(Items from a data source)
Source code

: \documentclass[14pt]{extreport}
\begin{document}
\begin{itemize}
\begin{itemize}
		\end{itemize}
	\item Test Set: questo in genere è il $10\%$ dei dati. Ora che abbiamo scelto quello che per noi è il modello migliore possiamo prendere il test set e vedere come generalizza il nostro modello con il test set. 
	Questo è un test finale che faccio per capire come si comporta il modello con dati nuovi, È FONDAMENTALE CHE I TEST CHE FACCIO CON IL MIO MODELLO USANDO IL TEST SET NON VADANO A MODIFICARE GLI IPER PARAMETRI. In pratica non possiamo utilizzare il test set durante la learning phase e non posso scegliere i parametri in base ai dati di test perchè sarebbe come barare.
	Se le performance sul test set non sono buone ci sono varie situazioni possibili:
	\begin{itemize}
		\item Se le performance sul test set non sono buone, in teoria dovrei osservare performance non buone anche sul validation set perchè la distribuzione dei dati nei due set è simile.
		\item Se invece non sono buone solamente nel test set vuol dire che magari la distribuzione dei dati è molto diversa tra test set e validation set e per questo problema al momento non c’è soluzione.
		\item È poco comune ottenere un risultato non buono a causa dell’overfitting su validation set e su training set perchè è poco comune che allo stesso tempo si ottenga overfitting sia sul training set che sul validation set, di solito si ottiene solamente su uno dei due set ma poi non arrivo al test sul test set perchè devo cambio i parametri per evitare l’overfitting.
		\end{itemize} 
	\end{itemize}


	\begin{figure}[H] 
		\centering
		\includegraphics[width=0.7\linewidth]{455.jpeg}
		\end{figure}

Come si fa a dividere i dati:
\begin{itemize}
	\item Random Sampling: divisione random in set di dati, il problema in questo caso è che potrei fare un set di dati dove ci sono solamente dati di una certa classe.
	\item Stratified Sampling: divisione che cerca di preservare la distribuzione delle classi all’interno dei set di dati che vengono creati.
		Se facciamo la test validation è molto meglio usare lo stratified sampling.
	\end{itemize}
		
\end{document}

TASK INSTRUCTIONS: The data must be given again in full, exactly as written.

OUTPUT FOR THIS TASK:
Source code

: \documentclass[14pt]{extreport}
\begin{document}
\begin{itemize}
\begin{itemize}
		\end{itemize}
	\item Test Set: questo in genere è il $10\%$ dei dati. Ora che abbiamo scelto quello che per noi è il modello migliore possiamo prendere il test set e vedere come generalizza il nostro modello con il test set. 
	Questo è un test finale che faccio per capire come si comporta il modello con dati nuovi, È FONDAMENTALE CHE I TEST CHE FACCIO CON IL MIO MODELLO USANDO IL TEST SET NON VADANO A MODIFICARE GLI IPER PARAMETRI. In pratica non possiamo utilizzare il test set durante la learning phase e non posso scegliere i parametri in base ai dati di test perchè sarebbe come barare.
	Se le performance sul test set non sono buone ci sono varie situazioni possibili:
	\begin{itemize}
		\item Se le performance sul test set non sono buone, in teoria dovrei osservare performance non buone anche sul validation set perchè la distribuzione dei dati nei due set è simile.
		\item Se invece non sono buone solamente nel test set vuol dire che magari la distribuzione dei dati è molto diversa tra test set e validation set e per questo problema al momento non c’è soluzione.
		\item È poco comune ottenere un risultato non buono a causa dell’overfitting su validation set e su training set perchè è poco comune che allo stesso tempo si ottenga overfitting sia sul training set che sul validation set, di solito si ottiene solamente su uno dei due set ma poi non arrivo al test sul test set perchè devo cambio i parametri per evitare l’overfitting.
		\end{itemize} 
	\end{itemize}


	\begin{figure}[H] 
		\centering
		\includegraphics[width=0.7\linewidth]{455.jpeg}
		\end{figure}

Come si fa a dividere i dati:
\begin{itemize}
	\item Random Sampling: divisione random in set di dati, il problema in questo caso è che potrei fare un set di dati dove ci sono solamente dati di una certa classe.
	\item Stratified Sampling: divisione che cerca di preservare la distribuzione delle classi all’interno dei set di dati che vengono creati.
		Se facciamo la test validation è molto meglio usare lo stratified sampling.
	\end{itemize}
		
\end{document}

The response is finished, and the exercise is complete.